Problem to work on => Each line from the one containing "前端使用BootStrap+" through the end of the data is to be written out exactly, and nothing more.
[[ Extracted material open ]]
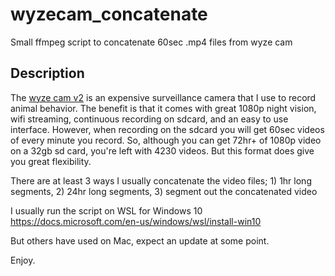 # wyzecam_concatenate
Small ffmpeg script to concatenate 60sec .mp4 files from wyze cam

## Description 
The [wyze cam v2](https://wyze.com/wyze-cam.html) is an expensive surveillance camera that I use to record animal behavior. The benefit is that it comes with great 1080p night vision, wifi streaming, continuous recording on sdcard, and an easy to use interface. However, when recording on the sdcard you will get 60sec videos of every minute you record. So, although you can get 72hr+ of 1080p video on a 32gb sd card, you're left with 4230 videos. But this format does give you great flexibility.

There are at least 3 ways I usually concatenate the video files; 1) 1hr long segments, 2) 24hr long segments, 3) segment out the concatenated video

I usually run the script on WSL for Windows 10 https://docs.microsoft.com/en-us/windows/wsl/install-win10 

But others have used on Mac, expect an update at some point. 

Enjoy.
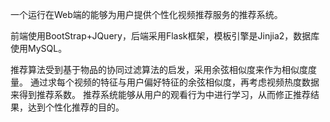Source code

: 一个运行在Web端的能够为用户提供个性化视频推荐服务的推荐系统。

前端使用BootStrap+JQuery，后端采用Flask框架，模板引擎是Jinjia2，数据库使用MySQL。

推荐算法受到基于物品的协同过滤算法的启发，采用余弦相似度来作为相似度度量。
通过求每个视频的特征与用户偏好特征的余弦相似度，再考虑视频热度数据来得到推荐系数。
推荐系统能够从用户的观看行为中进行学习，从而修正推荐结果，达到个性化推荐的目的。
[[ Extracted material closed ]]
Written response =>
前端使用BootStrap+JQuery，后端采用Flask框架，模板引擎是Jinjia2，数据库使用MySQL。

推荐算法受到基于物品的协同过滤算法的启发，采用余弦相似度来作为相似度度量。
通过求每个视频的特征与用户偏好特征的余弦相似度，再考虑视频热度数据来得到推荐系数。
推荐系统能够从用户的观看行为中进行学习，从而修正推荐结果，达到个性化推荐的目的。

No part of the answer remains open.